NUBM44 6W+ 450nm Laser Diode

Thank you Alan, very helpful! :)

A few test results:

I bought the driver set @ 4500mA and it was already soldered to the diode when it arrived.

I was playing with the laser this afternoon and decide to add an ammeter (multimeter) between the driver and the diode.
Lab supply was set @ 8.0V and deliverd 2.4-2.5A (I set voltage, current is left unlimited.)
Surprisingly the multimeter reads 3.6xx mA to the laser diode.
I don't know why that is. I'm not acusing anyone, maybe I touched the potmeter with my fingers when handling it.
I soon realized that increasing temperature on the driver gives a higher amperage to the laser.
With a little screwdriver I set the driver @ 4.1xx mA (and I realized how sensitive that potmeter is)
Amperage quickly ramps up. After ~5 minutes the driver delivers 4.620mA and the 445gram module is 51degree Celsius (123.8 degrees Fahrenheit). Measured with IR-thermometer gun pointed close to a piece of black tape that I added to the heatsink. Room temperature is 26 degree Celsius (78.8 degrees Fahrenheit, yes its a nice summer :))
Lab supply was of course still set @ 8.0V and delivered 3.0 Amps in the end

I disconnect power.
And reconnect after 1 minute with the heatsink still quite warm and driver having the same temperature as the heatsink now.

It takes 1-2 minutes for the driver to start from 4.1xx mA and ramp up to +46xx mA.
Kind of a heat-sensitive driver, right?
I hope it's not that little aluminium holder that is causing it.
I will make one out of plastic tonight.

Any thoughts?

I use an inductive amp meter, putting your meter in line will introduce resistance, using smaller wire will introduce resistance, and apparently getting even non ferrous metal near the inductor can affect these buck/boost type drivers.
I saw a difference in output when I first used solid core wire to attach the driver because the holes are smaller on these 4-6 amp drivers than the 2.4 amp drivers. You need to use heavy gauge wire such as the silicon wire that comes with it and keep both sides the same length and as short as possible.
My driver was set at 5 amps and I thought it was 4.5 until I balanced my wire and used the heavy gauge.
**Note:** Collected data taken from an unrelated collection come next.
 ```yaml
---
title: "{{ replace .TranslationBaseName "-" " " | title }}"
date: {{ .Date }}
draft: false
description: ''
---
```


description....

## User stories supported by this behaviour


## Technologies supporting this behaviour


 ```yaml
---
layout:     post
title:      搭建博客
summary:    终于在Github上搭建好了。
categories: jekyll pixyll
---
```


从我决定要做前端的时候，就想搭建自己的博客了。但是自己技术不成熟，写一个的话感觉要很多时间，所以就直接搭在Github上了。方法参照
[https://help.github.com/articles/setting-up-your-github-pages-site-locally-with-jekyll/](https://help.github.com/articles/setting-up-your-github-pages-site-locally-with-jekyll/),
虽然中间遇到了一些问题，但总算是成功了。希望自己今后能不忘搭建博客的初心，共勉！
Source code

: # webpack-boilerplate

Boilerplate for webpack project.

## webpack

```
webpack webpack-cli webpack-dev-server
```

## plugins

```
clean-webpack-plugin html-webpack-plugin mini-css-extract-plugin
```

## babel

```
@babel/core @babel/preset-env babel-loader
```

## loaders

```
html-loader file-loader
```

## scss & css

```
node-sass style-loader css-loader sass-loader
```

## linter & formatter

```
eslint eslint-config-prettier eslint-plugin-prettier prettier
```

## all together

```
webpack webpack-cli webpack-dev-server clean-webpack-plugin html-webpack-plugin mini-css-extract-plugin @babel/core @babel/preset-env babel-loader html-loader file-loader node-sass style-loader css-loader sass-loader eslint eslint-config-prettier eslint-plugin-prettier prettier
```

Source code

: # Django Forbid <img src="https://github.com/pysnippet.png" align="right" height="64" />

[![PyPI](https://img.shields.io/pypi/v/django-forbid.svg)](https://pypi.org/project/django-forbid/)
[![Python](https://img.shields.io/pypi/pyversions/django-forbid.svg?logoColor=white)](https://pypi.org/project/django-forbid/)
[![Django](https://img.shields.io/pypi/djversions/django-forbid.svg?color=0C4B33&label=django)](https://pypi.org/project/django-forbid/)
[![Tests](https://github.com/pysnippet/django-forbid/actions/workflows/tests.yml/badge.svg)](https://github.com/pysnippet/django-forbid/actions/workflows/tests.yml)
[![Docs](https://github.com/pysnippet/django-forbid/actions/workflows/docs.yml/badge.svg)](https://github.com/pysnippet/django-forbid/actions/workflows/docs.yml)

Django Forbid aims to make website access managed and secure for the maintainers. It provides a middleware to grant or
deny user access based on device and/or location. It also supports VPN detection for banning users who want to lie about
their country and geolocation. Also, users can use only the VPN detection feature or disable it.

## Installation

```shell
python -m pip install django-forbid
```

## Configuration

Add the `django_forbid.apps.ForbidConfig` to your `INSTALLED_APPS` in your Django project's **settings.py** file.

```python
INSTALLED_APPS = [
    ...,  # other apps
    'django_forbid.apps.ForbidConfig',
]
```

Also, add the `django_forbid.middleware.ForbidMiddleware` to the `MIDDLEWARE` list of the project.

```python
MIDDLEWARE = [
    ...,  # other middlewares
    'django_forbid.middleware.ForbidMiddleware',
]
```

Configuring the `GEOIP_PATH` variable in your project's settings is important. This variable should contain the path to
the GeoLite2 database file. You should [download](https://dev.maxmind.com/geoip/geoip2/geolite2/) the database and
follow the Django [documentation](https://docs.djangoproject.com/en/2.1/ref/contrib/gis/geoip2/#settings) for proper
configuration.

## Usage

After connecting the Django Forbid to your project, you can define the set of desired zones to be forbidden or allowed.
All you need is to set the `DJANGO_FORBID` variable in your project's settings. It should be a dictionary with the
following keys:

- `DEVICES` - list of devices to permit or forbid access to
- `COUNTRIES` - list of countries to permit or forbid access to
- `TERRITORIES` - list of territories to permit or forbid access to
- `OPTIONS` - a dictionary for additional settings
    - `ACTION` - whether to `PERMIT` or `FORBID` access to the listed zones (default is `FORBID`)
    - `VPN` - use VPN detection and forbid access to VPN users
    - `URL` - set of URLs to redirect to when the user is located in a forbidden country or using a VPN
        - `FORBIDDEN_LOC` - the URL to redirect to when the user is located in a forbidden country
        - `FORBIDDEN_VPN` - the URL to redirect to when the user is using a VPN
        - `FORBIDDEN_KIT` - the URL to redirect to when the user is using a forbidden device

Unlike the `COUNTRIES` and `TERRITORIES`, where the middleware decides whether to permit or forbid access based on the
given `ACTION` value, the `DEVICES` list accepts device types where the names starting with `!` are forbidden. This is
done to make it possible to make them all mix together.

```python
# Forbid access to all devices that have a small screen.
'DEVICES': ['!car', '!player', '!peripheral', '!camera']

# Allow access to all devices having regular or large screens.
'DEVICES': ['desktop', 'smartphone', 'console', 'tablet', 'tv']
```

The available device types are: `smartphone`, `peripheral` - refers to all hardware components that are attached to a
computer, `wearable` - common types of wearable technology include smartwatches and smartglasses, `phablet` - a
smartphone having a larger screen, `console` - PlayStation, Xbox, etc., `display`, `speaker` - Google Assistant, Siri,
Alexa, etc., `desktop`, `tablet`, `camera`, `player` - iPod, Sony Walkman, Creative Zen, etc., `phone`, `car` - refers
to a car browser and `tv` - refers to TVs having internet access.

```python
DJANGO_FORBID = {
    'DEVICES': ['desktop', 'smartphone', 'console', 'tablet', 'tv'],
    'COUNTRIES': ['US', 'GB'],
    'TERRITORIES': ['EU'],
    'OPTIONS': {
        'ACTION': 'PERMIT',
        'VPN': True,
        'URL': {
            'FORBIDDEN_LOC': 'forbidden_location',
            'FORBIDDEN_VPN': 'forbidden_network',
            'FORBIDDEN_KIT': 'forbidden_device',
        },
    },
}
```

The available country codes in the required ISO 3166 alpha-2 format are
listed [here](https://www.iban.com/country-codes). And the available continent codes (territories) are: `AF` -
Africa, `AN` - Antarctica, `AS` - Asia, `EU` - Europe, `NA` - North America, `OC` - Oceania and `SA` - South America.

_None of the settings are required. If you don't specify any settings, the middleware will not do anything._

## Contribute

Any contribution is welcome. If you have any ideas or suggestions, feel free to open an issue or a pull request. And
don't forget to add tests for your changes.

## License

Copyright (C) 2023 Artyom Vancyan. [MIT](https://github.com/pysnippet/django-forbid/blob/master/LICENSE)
My inductor is covered in aluminum but my driver works perfectly. My culprit was the wire. But I recommend going with the experts and not putting any metal near your inductor.
p.s. I have 2 of these NUBM44 diodes 1 in this test bed for working with optics that have yet to be delivered and the other in my finned flashlight, but I did check my other driver and it was set at 4.5, this one was set at 5.0 DTR is really good about doing a good job so it's probably your meter being in the circuit.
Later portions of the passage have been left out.